Martin Butler - Absolutely. We’ve learned over the years to always be ready to catch moments of magic that might appear anytime. Bentley has an uncanny ability to be pointing the camera in the right place at the right time. We also shoot hand held much of the time, which if you’re good at it (and Bentley is the best), it can really engage you in the flow of the action and dialogue.
The two leads are stunning and captivating to say the least. In fact none of your actors speak English or have any acting experience. Can you tell us a little how you induced the raw performances from the cast?
Martin Butler - Culturally they are very expressive people and often they were playing themselves, or at least playing situations that were absolutely real for them. We worked hard, to ensure that everyone understood the context of the scene. We encouraged spontaneity and improvisation. The romance scenes were harder but with patience and lack of pressure we managed to find the right chemistry. The other crucial factor in the quality of the performances is the brilliant editing of the incomparable Tania Michel Nehme.
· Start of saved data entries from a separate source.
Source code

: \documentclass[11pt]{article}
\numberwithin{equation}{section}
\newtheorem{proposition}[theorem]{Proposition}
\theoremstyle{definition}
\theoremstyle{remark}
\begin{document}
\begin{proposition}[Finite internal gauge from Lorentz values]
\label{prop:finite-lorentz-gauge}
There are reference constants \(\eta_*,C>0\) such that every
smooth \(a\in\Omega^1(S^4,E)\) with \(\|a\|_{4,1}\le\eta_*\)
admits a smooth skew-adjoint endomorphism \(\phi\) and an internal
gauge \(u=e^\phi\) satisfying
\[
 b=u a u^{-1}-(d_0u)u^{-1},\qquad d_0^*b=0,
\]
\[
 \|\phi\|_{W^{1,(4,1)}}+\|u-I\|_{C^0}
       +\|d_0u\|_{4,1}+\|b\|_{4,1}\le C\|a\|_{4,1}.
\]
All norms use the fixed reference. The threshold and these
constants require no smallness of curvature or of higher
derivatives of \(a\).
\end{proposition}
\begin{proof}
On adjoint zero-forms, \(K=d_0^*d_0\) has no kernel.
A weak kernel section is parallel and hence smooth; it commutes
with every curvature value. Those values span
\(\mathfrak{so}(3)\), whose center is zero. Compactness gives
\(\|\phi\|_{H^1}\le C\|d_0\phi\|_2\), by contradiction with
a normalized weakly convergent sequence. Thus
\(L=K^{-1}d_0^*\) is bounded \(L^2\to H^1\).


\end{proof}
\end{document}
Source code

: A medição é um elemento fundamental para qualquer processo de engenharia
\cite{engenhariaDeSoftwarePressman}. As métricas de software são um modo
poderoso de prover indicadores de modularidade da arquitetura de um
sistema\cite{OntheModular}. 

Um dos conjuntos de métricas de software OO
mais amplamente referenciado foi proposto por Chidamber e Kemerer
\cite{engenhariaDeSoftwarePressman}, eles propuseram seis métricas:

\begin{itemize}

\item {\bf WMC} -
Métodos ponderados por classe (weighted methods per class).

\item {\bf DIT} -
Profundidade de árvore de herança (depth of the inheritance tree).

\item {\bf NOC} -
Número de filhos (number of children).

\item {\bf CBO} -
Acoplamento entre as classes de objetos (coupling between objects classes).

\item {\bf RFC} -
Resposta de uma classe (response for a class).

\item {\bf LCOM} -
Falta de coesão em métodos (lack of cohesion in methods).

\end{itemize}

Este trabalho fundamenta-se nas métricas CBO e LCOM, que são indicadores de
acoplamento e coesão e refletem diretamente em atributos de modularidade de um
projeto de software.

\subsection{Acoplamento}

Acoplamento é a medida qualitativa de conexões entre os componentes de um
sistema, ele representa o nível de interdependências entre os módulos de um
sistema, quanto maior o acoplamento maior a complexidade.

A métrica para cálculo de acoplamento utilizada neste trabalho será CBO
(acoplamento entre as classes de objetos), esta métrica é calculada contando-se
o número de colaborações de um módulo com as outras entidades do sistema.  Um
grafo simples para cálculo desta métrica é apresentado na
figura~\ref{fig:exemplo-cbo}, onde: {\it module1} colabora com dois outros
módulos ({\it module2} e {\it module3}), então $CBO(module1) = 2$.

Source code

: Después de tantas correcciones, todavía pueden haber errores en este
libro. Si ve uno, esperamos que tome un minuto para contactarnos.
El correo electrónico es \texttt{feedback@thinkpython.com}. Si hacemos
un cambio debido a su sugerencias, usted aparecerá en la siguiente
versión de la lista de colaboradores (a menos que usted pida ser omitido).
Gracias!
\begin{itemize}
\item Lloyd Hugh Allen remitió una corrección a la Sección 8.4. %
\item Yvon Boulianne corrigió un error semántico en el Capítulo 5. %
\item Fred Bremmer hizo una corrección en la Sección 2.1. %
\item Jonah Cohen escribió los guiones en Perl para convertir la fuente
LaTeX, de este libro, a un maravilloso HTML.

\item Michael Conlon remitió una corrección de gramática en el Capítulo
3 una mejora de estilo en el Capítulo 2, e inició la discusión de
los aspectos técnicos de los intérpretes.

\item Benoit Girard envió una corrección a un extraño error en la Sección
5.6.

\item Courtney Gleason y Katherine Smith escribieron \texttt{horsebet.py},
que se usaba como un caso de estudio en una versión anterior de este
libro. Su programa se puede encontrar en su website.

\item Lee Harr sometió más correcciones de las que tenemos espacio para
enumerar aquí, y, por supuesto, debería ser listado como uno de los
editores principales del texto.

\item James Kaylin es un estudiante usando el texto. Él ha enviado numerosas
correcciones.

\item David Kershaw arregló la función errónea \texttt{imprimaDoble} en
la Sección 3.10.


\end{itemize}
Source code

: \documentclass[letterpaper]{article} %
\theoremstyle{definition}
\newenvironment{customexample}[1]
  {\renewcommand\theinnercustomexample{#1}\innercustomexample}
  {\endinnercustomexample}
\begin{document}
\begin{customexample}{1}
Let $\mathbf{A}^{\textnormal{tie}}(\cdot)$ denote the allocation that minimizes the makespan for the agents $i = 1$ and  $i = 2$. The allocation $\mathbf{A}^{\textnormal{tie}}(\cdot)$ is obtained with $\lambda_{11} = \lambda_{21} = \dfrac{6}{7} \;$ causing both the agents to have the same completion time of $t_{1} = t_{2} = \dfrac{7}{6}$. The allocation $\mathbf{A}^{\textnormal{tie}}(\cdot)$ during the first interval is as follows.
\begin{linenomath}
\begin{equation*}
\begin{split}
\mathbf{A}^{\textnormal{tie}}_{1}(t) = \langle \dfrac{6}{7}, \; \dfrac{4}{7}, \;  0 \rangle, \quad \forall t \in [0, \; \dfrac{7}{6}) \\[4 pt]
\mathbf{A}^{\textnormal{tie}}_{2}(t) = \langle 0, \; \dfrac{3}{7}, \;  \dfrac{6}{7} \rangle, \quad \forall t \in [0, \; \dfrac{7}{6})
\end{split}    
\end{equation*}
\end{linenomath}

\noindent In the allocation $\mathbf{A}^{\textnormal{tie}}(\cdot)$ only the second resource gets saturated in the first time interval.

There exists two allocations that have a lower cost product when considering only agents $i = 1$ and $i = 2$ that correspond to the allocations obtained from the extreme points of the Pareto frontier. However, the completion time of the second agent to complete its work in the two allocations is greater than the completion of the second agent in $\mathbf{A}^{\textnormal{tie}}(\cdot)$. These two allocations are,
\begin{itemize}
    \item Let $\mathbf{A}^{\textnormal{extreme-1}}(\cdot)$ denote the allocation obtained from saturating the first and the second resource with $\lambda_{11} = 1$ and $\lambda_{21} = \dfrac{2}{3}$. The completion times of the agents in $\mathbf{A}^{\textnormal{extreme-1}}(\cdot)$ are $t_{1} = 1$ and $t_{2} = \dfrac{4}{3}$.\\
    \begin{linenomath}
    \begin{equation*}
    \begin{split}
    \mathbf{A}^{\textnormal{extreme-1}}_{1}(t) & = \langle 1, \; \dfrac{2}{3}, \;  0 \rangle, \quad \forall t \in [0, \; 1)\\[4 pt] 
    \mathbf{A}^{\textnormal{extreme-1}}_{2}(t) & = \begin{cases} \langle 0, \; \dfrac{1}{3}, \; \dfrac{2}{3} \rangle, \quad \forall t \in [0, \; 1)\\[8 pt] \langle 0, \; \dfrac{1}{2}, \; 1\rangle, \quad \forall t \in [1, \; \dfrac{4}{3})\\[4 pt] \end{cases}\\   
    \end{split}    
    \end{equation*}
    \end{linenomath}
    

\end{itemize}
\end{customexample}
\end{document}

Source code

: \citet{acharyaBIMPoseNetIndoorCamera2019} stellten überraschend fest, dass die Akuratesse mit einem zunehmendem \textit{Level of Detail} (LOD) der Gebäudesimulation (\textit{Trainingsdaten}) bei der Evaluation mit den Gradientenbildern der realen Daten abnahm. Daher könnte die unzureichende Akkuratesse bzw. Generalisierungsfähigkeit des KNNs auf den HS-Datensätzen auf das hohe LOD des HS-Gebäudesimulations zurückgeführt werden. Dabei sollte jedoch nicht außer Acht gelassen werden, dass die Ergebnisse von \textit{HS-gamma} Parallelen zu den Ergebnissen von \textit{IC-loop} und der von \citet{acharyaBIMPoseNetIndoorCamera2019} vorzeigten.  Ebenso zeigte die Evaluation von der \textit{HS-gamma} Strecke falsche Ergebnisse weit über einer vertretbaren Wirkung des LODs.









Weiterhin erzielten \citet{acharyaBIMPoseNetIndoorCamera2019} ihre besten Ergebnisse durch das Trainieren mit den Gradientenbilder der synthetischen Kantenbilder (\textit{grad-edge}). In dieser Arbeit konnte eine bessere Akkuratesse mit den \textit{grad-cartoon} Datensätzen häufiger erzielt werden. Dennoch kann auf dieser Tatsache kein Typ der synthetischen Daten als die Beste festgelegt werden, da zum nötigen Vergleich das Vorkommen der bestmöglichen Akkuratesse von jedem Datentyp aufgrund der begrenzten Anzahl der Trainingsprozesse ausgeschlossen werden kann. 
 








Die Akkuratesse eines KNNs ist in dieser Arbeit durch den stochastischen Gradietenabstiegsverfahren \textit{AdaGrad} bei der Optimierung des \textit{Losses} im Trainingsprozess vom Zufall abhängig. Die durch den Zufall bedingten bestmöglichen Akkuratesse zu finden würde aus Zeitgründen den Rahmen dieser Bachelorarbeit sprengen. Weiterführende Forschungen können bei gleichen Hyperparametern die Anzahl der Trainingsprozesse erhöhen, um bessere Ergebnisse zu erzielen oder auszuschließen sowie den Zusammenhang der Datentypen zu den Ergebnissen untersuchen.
We understand that the Chiefs of the Tanna were the first to see this film, and they have told you that they consider it their own. They said it reflected the truth and would keep their culture strong. How do you hope this film will reflect on the people of Tanna?
Martin Butler - We feel the Chief's verdict is the best review we’ll ever get. They are immensely proud of the film and feel it reflects the truth about Kastom. We hope that it enables many people to experience this very vibrant culture.
Do you think there is a risk that the film could expose the community in anyway?
Martin Butler - Yakel is only a half hour drive from the nearest town. Their decision to remain true to Kastom is by choice not isolation. They know about the outside world. There may be a few more tourists visiting the village but they are used to that and know how to handle it.